Entry updated 21 March 2024. Tagged: Theme.

A few early sf stories were tall tales or hoaxes told with clear or likely intent to deceive: examples include chronic hoaxer Edgar Allan Poe's Balloon adventure "Hans Phaall – A Tale" (June 1835 The Southern Literary Messenger), the "Great Moon Hoax" concocted by Richard Adams Locke (whom see), and J L Riddell's Orrin Lindsay's Plan of Aerial Navigation, with a Narrative of his Explorations in the Higher Regions of the Atmosphere, and his Wonderful Voyage Round the Moon! (1847 chap). Richard S Shaver's Shaver Mystery sequence beginning with "I Remember Lemuria" (March 1945 Amazing) has generally been viewed in this light.

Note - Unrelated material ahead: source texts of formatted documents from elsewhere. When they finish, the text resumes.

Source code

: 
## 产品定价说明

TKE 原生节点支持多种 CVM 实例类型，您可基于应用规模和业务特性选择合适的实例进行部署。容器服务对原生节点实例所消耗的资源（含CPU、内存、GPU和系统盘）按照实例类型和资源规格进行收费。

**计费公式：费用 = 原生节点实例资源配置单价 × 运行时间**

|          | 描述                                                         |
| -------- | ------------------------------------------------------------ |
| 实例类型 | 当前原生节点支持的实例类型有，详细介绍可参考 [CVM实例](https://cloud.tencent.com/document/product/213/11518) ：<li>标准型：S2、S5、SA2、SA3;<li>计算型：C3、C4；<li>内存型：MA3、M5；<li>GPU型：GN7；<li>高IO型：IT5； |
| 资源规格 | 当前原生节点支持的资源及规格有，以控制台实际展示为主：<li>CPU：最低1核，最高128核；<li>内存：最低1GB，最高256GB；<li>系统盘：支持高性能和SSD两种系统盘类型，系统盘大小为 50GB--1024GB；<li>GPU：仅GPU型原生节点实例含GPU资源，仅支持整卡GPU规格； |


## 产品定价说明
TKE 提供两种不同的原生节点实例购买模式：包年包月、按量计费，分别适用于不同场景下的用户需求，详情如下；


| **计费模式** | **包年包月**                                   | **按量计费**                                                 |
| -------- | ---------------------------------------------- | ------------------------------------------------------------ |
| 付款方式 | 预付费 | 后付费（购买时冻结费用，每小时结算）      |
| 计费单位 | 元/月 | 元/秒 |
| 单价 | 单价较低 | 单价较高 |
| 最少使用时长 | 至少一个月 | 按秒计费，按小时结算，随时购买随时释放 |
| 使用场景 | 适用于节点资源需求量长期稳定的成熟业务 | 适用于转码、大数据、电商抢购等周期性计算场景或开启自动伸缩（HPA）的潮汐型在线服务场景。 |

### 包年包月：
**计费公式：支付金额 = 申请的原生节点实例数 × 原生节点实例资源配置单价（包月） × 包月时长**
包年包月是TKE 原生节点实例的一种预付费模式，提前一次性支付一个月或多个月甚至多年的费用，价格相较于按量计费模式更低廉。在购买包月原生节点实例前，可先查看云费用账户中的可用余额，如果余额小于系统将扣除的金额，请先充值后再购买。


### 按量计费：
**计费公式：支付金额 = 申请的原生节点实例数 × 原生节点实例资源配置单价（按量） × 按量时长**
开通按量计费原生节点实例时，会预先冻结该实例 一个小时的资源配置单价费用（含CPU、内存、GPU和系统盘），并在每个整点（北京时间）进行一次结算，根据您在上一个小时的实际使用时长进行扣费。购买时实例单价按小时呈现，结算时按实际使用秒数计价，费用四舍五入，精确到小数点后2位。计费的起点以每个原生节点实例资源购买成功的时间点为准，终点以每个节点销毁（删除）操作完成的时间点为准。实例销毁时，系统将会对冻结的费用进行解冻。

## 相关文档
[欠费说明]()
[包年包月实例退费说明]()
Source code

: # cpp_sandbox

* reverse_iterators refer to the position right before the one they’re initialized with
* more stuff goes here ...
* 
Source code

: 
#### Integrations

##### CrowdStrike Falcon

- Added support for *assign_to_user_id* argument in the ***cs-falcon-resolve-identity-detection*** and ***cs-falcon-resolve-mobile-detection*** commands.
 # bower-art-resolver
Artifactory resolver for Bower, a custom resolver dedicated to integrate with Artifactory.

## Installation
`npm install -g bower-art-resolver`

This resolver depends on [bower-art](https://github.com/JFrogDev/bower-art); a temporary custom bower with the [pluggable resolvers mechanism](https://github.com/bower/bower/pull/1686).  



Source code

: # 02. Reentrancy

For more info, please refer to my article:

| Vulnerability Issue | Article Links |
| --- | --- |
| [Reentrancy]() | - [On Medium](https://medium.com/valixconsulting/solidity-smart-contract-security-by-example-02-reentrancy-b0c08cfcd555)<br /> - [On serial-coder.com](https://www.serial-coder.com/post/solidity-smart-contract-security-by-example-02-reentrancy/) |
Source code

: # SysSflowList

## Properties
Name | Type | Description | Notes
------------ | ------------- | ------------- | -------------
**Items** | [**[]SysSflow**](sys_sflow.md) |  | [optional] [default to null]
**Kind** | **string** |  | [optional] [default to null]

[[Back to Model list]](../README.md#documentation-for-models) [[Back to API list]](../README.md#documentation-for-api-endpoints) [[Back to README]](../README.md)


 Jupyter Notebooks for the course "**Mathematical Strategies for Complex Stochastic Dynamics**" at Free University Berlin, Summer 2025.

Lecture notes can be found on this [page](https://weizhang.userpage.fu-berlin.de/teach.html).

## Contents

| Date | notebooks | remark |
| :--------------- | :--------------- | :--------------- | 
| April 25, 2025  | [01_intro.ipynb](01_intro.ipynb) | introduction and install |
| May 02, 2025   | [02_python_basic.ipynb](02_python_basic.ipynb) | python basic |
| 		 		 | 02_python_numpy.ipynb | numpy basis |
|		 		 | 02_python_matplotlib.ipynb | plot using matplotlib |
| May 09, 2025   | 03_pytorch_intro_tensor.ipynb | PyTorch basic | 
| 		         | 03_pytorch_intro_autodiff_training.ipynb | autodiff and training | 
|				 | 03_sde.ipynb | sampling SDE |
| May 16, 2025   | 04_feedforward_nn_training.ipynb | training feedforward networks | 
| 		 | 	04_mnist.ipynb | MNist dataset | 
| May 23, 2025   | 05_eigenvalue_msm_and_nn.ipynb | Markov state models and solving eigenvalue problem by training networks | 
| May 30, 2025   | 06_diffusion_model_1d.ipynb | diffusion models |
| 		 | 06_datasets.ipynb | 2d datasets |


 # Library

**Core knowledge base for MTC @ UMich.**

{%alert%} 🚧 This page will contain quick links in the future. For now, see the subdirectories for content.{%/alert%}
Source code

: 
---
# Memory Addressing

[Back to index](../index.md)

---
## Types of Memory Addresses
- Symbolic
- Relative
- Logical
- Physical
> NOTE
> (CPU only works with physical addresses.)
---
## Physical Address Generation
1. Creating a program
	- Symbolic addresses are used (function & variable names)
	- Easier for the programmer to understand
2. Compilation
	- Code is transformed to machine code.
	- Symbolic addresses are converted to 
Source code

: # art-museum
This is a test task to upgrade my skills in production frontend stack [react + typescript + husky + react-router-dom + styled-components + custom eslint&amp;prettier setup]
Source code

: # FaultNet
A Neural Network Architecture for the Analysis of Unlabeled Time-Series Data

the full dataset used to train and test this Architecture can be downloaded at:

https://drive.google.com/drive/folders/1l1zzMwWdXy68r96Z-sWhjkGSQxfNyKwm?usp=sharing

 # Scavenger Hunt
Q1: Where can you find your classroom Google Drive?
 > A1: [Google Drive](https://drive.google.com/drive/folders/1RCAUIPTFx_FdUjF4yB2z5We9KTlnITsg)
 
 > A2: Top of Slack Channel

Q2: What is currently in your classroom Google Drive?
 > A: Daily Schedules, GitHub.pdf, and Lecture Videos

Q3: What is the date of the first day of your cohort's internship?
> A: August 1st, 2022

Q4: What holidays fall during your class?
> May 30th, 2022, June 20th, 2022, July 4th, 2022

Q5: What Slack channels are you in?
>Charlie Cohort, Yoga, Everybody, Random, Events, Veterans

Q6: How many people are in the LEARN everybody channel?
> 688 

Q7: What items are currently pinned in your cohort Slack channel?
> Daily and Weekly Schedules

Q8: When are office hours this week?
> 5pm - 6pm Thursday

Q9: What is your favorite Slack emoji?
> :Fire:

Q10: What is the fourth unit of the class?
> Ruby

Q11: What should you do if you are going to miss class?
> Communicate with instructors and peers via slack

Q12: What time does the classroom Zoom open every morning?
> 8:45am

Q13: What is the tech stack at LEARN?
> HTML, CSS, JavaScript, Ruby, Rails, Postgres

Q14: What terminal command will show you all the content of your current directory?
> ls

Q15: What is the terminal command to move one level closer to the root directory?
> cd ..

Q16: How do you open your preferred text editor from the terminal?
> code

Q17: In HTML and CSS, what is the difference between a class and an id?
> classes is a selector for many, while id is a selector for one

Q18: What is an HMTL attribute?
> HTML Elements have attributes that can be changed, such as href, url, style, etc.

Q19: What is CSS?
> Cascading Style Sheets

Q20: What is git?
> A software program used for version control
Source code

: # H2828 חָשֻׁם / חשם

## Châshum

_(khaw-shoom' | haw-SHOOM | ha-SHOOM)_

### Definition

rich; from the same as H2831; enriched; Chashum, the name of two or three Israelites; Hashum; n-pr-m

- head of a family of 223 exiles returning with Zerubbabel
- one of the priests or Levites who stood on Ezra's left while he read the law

More interestingly, many works of sf turn on the invention – often by well-meaning Scientists – of an imaginary threat to the world that is usually intended to distract humanity from internal conflicts and/or bring about global unity via this crude stroke of Cultural Engineering. An early example is André Maurois's Le Chapitre Suivant (1927 chap; trans as The Next Chapter: The War Against the Moon 1928 chap): here press barons invent a menace from the Moon, which is thought to be uninhabited and thus safe to attack; this belief is unfortunately incorrect and retaliation follows. Le Chapitre Suivant was a direct inspiration for Bernard Newman's Technothriller The Flying Saucer (1948), whose titular UFO represents a fake threat from Mars. From the same year, Theodore Sturgeon's "Unite and Conquer" (October 1948 Astounding) features a seeming Invasion by Alien "Outsiders" conjured up by Imaginary-Science devices, all the doing of a single maverick scientist who hopes to unite the conflicted Earth. In Max Ehrlich's The Big Eye (1949), the unifying menace is a genuine approaching planet which, however, will not in fact collide with Earth as mendaciously announced by a would-be benign conspiracy of astronomers: Kingsley Amis in New Maps of Hell: A Survey of Science Fiction (1960) found this disturbing on the ground that "Science fiction is, if you like, a hilariously unreliable prediction of science, but is apt to be much nearer the mark about scientists."

A hoax Invasion with spectacular sky-battles is staged by real Aliens to help cure humanity of childish thinking in When They Come from Space (January-February 1962 Amazing as "Pawn of the Black Fleet"; 1962) by Mark Clifton. Further examples of hoaxes using various forms of fake aliens include The Stars Are too High (1959) by Agnew H Bahnson Jr (whom see); the Outer Limits episode "The Architects of Fear" (30 September 1963), with a volunteer surgically transformed into an intimidating faux-alien "Thetan"; Poul Anderson's "The Moonrakers" (January 1966 If), where Earth's diplomatic and piracy problems with a colonized Solar System are solved or at least postponed by inventing a threat from aliens with superior (faked) Technology; Theodore Sturgeon's "Occam's Scalpel" (August 1971 If), whose hoax implies that the growing Pollution of Earth's atmosphere is in fact Xenoforming for the convenience of alien infiltrators and must be resisted on that account; and the Graphic Novel Watchmen (1986-1987 Watchmen; graph 1987) scripted by Alan Moore, where in the tale's Alternate History timeline a nuclear World War Three is at least temporarily averted by an engineered Disaster in New York, involving Teleportation and a synthetic Monster, with great loss of life and sanity. Watchmen includes an overt acknowledgment of "The Architects of Fear" and a probable nod to Sturgeon with the phrase "Alien Bee", the author's original title (as revealed by him in a 1979 introduction) for his story published as "The Dark Room" (July-August 1953 Fantastic).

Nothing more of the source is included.